Source texts of formatted documents
┄┄┄┄┄┄┄┄┄┄┄┄┄┄┄┄┄┄┄┄
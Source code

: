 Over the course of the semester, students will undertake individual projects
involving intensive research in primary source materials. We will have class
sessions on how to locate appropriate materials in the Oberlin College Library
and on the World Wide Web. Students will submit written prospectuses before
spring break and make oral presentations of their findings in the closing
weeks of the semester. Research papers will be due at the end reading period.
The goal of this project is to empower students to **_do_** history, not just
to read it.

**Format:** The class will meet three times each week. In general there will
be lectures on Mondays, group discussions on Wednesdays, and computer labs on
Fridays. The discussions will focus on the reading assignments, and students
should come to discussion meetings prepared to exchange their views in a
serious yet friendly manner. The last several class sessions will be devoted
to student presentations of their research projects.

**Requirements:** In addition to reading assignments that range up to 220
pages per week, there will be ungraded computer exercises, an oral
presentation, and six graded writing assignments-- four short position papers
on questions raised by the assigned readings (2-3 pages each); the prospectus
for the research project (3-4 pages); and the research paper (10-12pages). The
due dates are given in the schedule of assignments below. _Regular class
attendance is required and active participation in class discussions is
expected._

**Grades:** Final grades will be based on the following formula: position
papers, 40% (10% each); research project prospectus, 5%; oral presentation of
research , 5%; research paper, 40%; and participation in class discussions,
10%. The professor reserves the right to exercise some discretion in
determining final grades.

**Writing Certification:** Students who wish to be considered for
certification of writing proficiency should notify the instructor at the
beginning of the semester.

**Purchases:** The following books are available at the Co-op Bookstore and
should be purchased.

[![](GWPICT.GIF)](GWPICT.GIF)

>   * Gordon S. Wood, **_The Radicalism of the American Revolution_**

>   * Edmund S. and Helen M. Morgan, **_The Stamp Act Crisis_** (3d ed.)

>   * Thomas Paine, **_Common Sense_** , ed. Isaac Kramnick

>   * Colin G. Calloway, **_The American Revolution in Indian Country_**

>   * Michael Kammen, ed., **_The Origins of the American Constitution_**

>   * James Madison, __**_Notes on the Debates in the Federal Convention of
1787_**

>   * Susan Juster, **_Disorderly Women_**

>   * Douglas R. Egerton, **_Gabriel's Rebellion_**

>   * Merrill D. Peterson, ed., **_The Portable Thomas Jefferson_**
┄┄┄┄┄┄┄┄┄┄┄┄┄┄┄┄┄┄┄┄
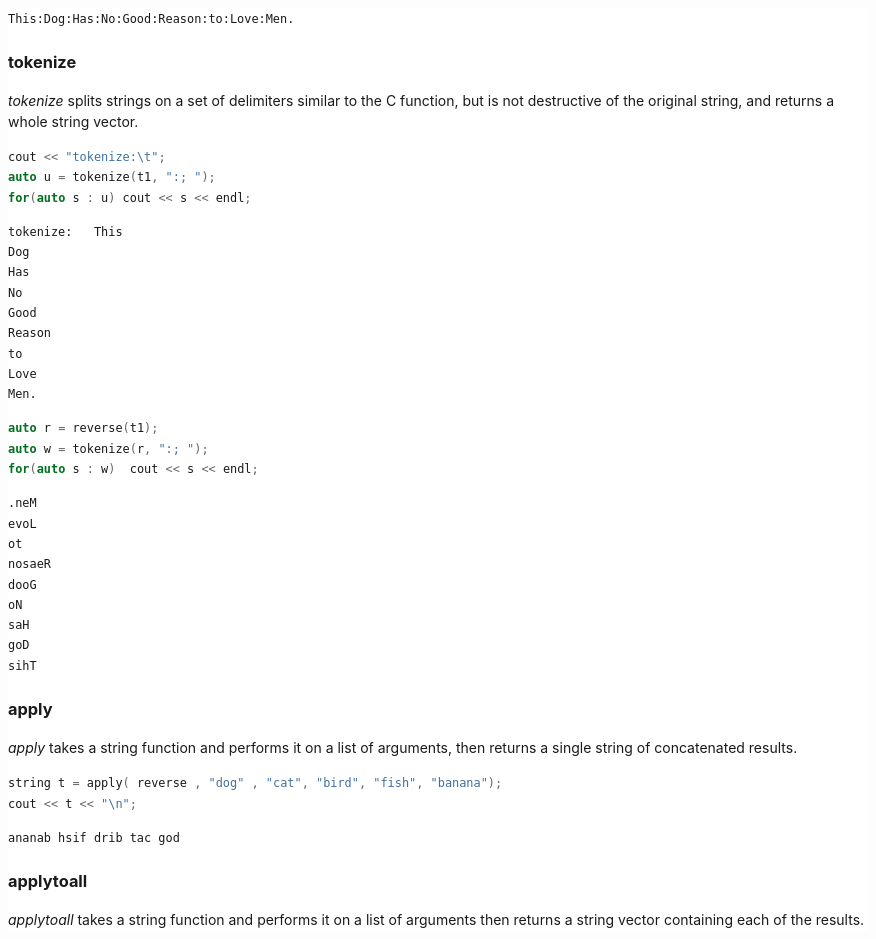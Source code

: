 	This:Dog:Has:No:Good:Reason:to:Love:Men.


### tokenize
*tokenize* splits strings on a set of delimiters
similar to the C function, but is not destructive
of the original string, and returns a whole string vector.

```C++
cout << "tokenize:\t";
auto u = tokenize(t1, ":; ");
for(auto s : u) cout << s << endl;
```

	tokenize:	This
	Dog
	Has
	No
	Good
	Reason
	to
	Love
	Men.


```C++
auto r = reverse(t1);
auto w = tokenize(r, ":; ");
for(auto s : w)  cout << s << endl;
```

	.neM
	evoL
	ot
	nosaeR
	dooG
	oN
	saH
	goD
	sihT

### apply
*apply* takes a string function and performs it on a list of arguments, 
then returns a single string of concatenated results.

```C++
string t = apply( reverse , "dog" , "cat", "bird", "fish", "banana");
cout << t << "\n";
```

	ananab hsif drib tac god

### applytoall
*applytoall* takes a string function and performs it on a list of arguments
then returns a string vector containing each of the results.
┄┄┄┄┄┄┄┄┄┄┄┄┄┄┄┄┄┄┄┄
Restate word for word the entries above, starting at the line with "sessions on how" and ending at the line with "should come to", inclusive, and no others.

## ANSWER
sessions on how to locate appropriate materials in the Oberlin College Library
and on the World Wide Web. Students will submit written prospectuses before
spring break and make oral presentations of their findings in the closing
weeks of the semester. Research papers will be due at the end reading period.
The goal of this project is to empower students to **_do_** history, not just
to read it.

**Format:** The class will meet three times each week. In general there will
be lectures on Mondays, group discussions on Wednesdays, and computer labs on
Fridays. The discussions will focus on the reading assignments, and students
should come to discussion meetings prepared to exchange their views in a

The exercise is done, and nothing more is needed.